### DIRECTIONS:
For every line in the records below that holds "trailing", make a copy.

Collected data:
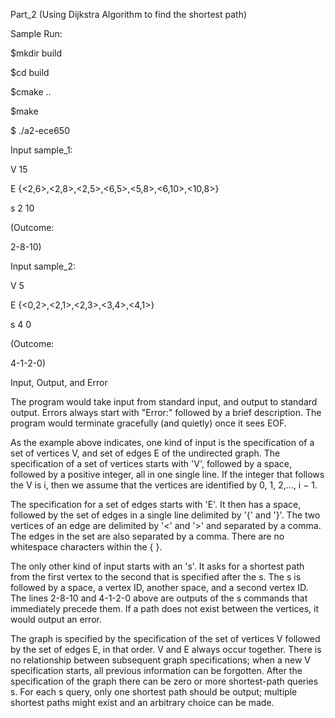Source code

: Part_2 (Using Dijkstra Algorithm to find the shortest path)

Sample Run:

$mkdir build

$cd build

$cmake ..

$make

$ ./a2-ece650

Input sample_1:

V 15

E {<2,6>,<2,8>,<2,5>,<6,5>,<5,8>,<6,10>,<10,8>}

s 2 10

(Outcome:

2-8-10)

Input sample_2:

V 5

E {<0,2>,<2,1>,<2,3>,<3,4>,<4,1>}

s 4 0

(Outcome:

4-1-2-0)

Input, Output, and Error

The program would take input from standard input, and output to standard output. Errors always start with "Error:" followed by a brief description. The program would terminate gracefully (and quietly) once it sees EOF.

As the example above indicates, one kind of input is the specification of a set of vertices V, and
set of edges E of the undirected graph. The specification of a set of vertices starts with 'V', followed
by a space, followed by a positive integer, all in one single line. If the integer that follows the V is
i, then we assume that the vertices are identified by 0, 1, 2,..., i − 1.

The specification for a set of edges starts with 'E'. It then has a space, followed by the set of
edges in a single line delimited by '{' and '}'. The two vertices of an edge are delimited by '<' and
'>' and separated by a comma. The edges in the set are also separated by a comma. There are no
whitespace characters within the { }.

The only other kind of input starts with an 's'. It asks for a shortest path from the first vertex
to the second that is specified after the s. The s is followed by a space, a vertex ID, another space,
and a second vertex ID. The lines 2-8-10 and 4-1-2-0 above are outputs of the s commands that
immediately precede them. If a path does not exist between the vertices, it would output an error.

The graph is specified by the specification of the set of vertices V followed by the set of edges E,
in that order. V and E always occur together. There is no relationship between subsequent graph
specifications; when a new V specification starts, all previous information can be forgotten. After
the specification of the graph there can be zero or more shortest-path queries s. For each s query,
only one shortest path should be output; multiple shortest paths might exist and an arbitrary choice
can be made.
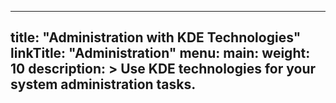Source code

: 
---
title: "Administration with KDE Technologies"
linkTitle: "Administration"
menu:
  main:
    weight: 10
description: >
    Use KDE technologies for your system administration tasks.
---
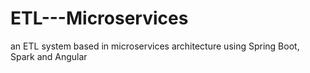 # ETL---Microservices
an ETL system based in microservices architecture using Spring Boot, Spark and Angular
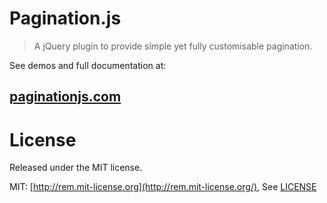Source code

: Pagination.js
=================

> A jQuery plugin to provide simple yet fully customisable pagination.

See demos and full documentation at:

## [paginationjs.com](http://paginationjs.com)

# License
Released under the MIT license.

MIT: [http://rem.mit-license.org](http://rem.mit-license.org/), See [LICENSE](/LICENSE)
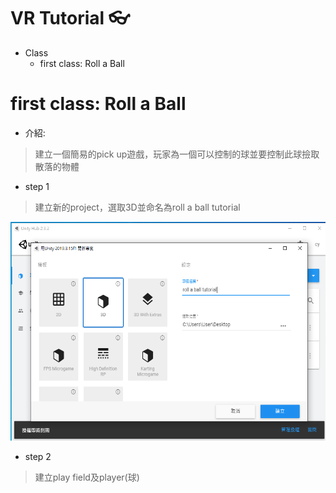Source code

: # VR Tutorial :eyeglasses:
* Class
  * first class: Roll a Ball

# first class: Roll a Ball
* 介紹:
> 建立一個簡易的pick up遊戲，玩家為一個可以控制的球並要控制此球撿取散落的物體

* step 1 
> 建立新的project，選取3D並命名為roll a ball tutorial
<p align="left">
    <img src="https://github.com/brianchung0803/My_VR_adventure/blob/master/images/create%20project.png?raw=true" alt="Sample"  width="550" height="350">
</p>

* step 2 
> 建立play field及player(球)

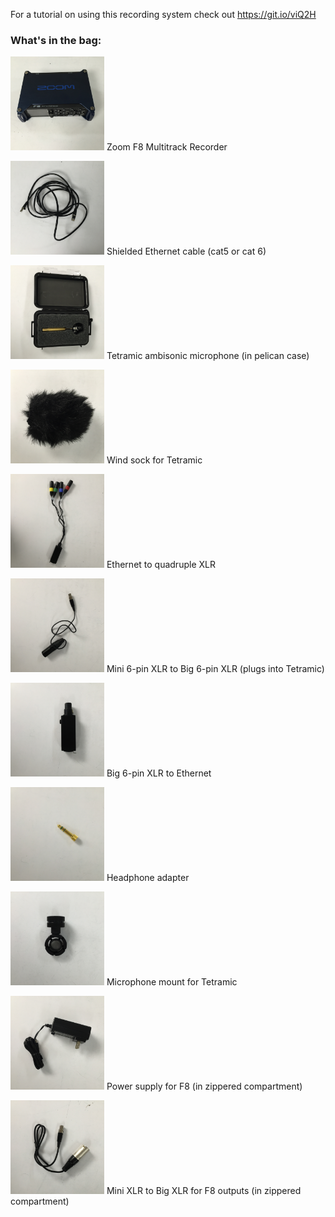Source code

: For a tutorial on using this recording system check out https://git.io/viQ2H
### What's in the bag:

<img src="images/ambi-kit-00.JPG" width="150" height="150"/>  Zoom F8 Multitrack Recorder

<img src="images/ambi-kit-01.JPG" width="150" height="150"/> Shielded Ethernet cable (cat5 or cat 6)

<img src="images/ambi-kit-02.JPG" width="150" height="150"/> Tetramic ambisonic microphone (in pelican case)

<img src="images/ambi-kit-03.JPG" width="150" height="150"/> Wind sock for Tetramic

<img src="images/ambi-kit-04.JPG" width="150" height="150"/> Ethernet to quadruple XLR

<img src="images/ambi-kit-05.JPG" width="150" height="150"/> Mini 6-pin XLR to Big 6-pin XLR (plugs into Tetramic)

<img src="images/ambi-kit-06.JPG" width="150" height="150"/> Big 6-pin XLR to Ethernet

<img src="images/ambi-kit-07.JPG" width="150" height="150"/> Headphone adapter

<img src="images/ambi-kit-08.JPG" width="150" height="150"/> Microphone mount for Tetramic

<img src="images/ambi-kit-09.JPG" width="150" height="150"/> Power supply for F8 (in zippered compartment)

<img src="images/ambi-kit-10.JPG" width="150" height="150"/> Mini XLR to Big XLR for F8 outputs (in zippered compartment)
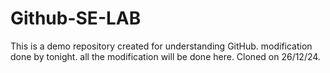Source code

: # Github-SE-LAB
This is a demo repository created for understanding GitHub. modification done by tonight. all the modification 
will be done here. Cloned on 26/12/24.

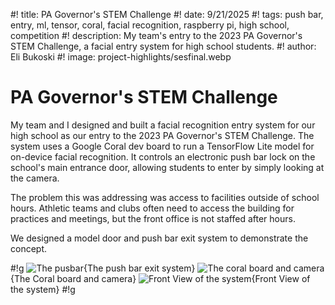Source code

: #! title: PA Governor's STEM Challenge
#! date: 9/21/2025
#! tags: push bar, entry, ml, tensor, coral, facial recognition, raspberry pi, high school, competition
#! description: My team's entry to the 2023 PA Governor's STEM Challenge, a facial entry system for high school students.
#! author: Eli Bukoski
#! image: project-highlights/sesfinal.webp

# PA Governor's STEM Challenge

My team and I designed and built a facial recognition entry system for our high school as our entry to the 2023 PA Governor's STEM Challenge. The system uses a Google Coral dev board to run a TensorFlow Lite model for on-device facial recognition. It controls an electronic push bar lock on the school's main entrance door, allowing students to enter by simply looking at the camera.

The problem this was addressing was access to facilities outside of school hours. Athletic teams and clubs often need to access the building for practices and meetings, but the front office is not staffed after hours.

We designed a model door and push bar exit system to demonstrate the concept.

#!g
![The pusbar](project-highlights/sespushabr.webp){The push bar exit system}
![The coral board and camera](project-highlights/sescoral-box.webp){The Coral board and camera}
![Front View of the system](project-highlights/sesfinal.webp){Front View of the system}
#!g
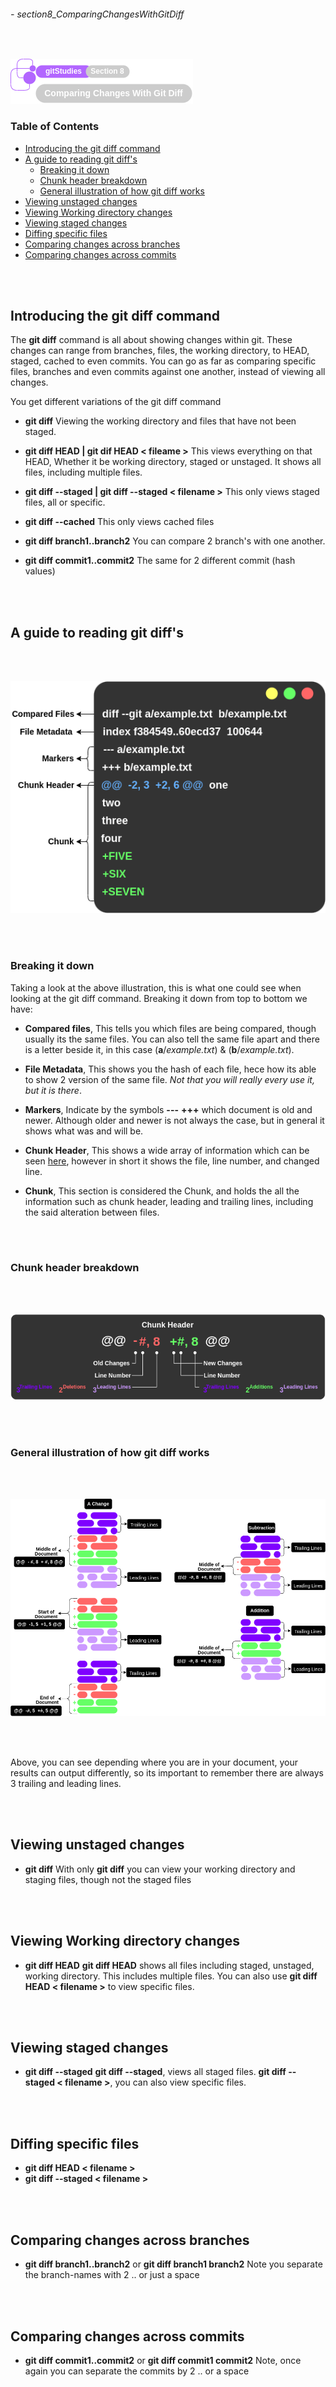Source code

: ###### - section8_ComparingChangesWithGitDiff

<br>

<!--
Section Header
-->

![section8Header](../../src/git/doc/section08Header.png 'Section 8 Header')

<!--
Table of Contents 
-->

### **Table of Contents**

+ [Introducing the git diff command](#introducing-the-git-diff-command)
+ [A guide to reading git diff's](#a-guide-to-reading-git-diffs)
    - [Breaking it down](#breaking-it-down)
    - [Chunk header breakdown](#chunk-header-breakdown)
    - [General illustration of how git diff works](#general-illustration-of-how-git-diff-works)
+ [Viewing unstaged changes](#viewing-unstaged-changes)
+ [Viewing Working directory changes](#viewing-working-directory-changes)
+ [Viewing staged changes](#viewing-staged-changes)
+ [Diffing specific files](#diffing-specific-files)
+ [Comparing changes across branches](#comparing-changes-across-branches)
+ [Comparing changes across commits](#comparing-changes-across-commits)

<br>
<br>

<!-- Start od Document -->

## **Introducing the git diff command**

The **git diff** command is all about showing changes within git. These changes can range from branches, files, the working directory, to HEAD, staged, cached to even commits. You can go as far as comparing specific files, branches and even commits against one another, instead of viewing all changes.

You get different variations of the git diff command
* **git diff** 
Viewing the working directory and files that have not been staged.

* **git diff HEAD | git dif HEAD < fileame  >**
This views everything on that HEAD, Whether it be working directory, staged or unstaged. It shows all files, including multiple files.

* **git diff --staged | git diff --staged < filename  >**
This only views staged files, all or specific.

* **git diff --cached**
This only views cached files
    
* **git diff branch1..branch2**
You can compare 2 branch's with one another.
    
* **git diff commit1..commit2**
The same for 2 different commit (hash values)

<br>
<br>

## **A guide to reading git diff's**

<br>
<br>

![gitDiffChunkBreakdown](../../src/git/gitDiffChunkBreakdown.png 'An illustration of how to read a giff chunk')

<br>
<br>

### **Breaking it down**

Taking a look at the above illustration, this is what one could see when looking at the git diff command. Breaking it down from top to bottom we have:
* **Compared files**, This tells you which files are being compared, though usually its the same files. You can also tell the same file apart and there is a letter beside it, in this case (**a**/_example.txt_) & (**b**/_example.txt_).

* **File Metadata**, This shows you the hash of each file, hece how its able to show 2 version of the same file. _Not that you will really every use it, but it is there_.
    
* **Markers**, Indicate by the symbols **---** **+++** which document is old and newer. Although older and newer is not always the case, but in general it shows what was and will be.

* **Chunk Header**, This shows a wide array of information which can be seen [here](#chunk-header-breakdown 'An illustration of the chunk header'), however in short it shows the file, line number, and changed line.

* **Chunk**, This section is considered the Chunk, and holds the all the information such as chunk header, leading and trailing lines, including the said alteration between files.

<br>
<br>

### **Chunk header breakdown**

<br>
<br>

![gitDiffChunkHeaderBreakdown](../../src/git/gitDiffChunkHeaderBreakdown.png 'A breakdown of the chunk header')

<br>
<br>

### **General illustration of how git diff works**

<br>
<br>

![gitDiffOverall](../../src/git/gitDiffOverall.png 'An overall illustration of how git diff works')

<br>
<br>

Above, you can see depending  where you are in your document, your results can output differently, so its important to remember there are always 3 trailing and leading lines.

<br>
<br>

## **Viewing unstaged changes**

* **git diff**
With only **git diff** you can view your working directory and staging files, though not the staged files

<br>
<br>

## **Viewing Working directory changes**

* **git diff HEAD**
**git diff HEAD** shows all files including staged, unstaged, working directory. This includes multiple files. You can also use **git diff HEAD < filename  >** to view specific files.

<br>
<br>

## **Viewing staged changes**

* **git diff --staged**
**git diff --staged**, views all staged files. **git diff --staged < filename  >**, you can also view specific files.

<br>
<br>

## **Diffing specific files**

* **git diff HEAD < filename  >**
* **git diff --staged < filename  >**

<br>
<br>

## **Comparing changes across branches**

* **git diff branch1..branch2** or **git diff branch1 branch2**
Note you separate the branch-names with 2 .. or just a space 

<br>
<br>

## **Comparing changes across commits**

* **git diff commit1..commit2** or **git diff commit1 commit2**
Note, once again you can separate the commits by 2 .. or a space

<br>
<br>

<!--
End of Document
-->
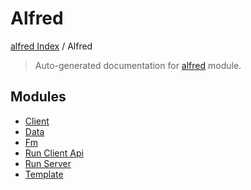 # Alfred

[alfred Index](../README.md#alfred-index) /
Alfred

> Auto-generated documentation for [alfred](https://github.com/BatsResearch/alfred/blob/main/alfred/__init__.py) module.

## Modules

- [Client](client/index.md)
- [Data](data/index.md)
- [Fm](fm/index.md)
- [Run Client Api](./run_client_api.md)
- [Run Server](./run_server.md)
- [Template](template/index.md)
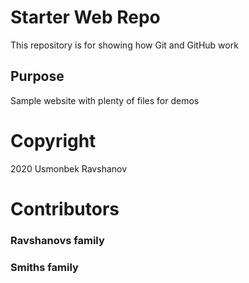 # Starter Web Repo

This repository is for showing how Git and GitHub work

## Purpose

Sample website with plenty of files for demos

# Copyright

2020 Usmonbek Ravshanov

# Contributors
### Ravshanovs family
### Smiths family
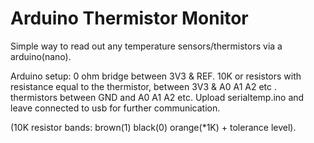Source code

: # Arduino Thermistor Monitor
Simple way to read out any temperature sensors/thermistors via a arduino(nano).

Arduino setup:
0 ohm bridge between 3V3 & REF.
10K or resistors with resistance equal to the thermistor, between 3V3 & A0 A1 A2 etc .
thermistors between GND and A0 A1 A2 etc.
Upload serialtemp.ino and leave connected to usb for further communication.


(10K resistor bands: brown(1) black(0) orange(*1K) + tolerance level).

### EXERCISE RESULT:
* **Chunk**, This section is considered the Chunk, and holds the all the information such as chunk header, leading and trailing lines, including the said alteration between files.
Above, you can see depending  where you are in your document, your results can output differently, so its important to remember there are always 3 trailing and leading lines.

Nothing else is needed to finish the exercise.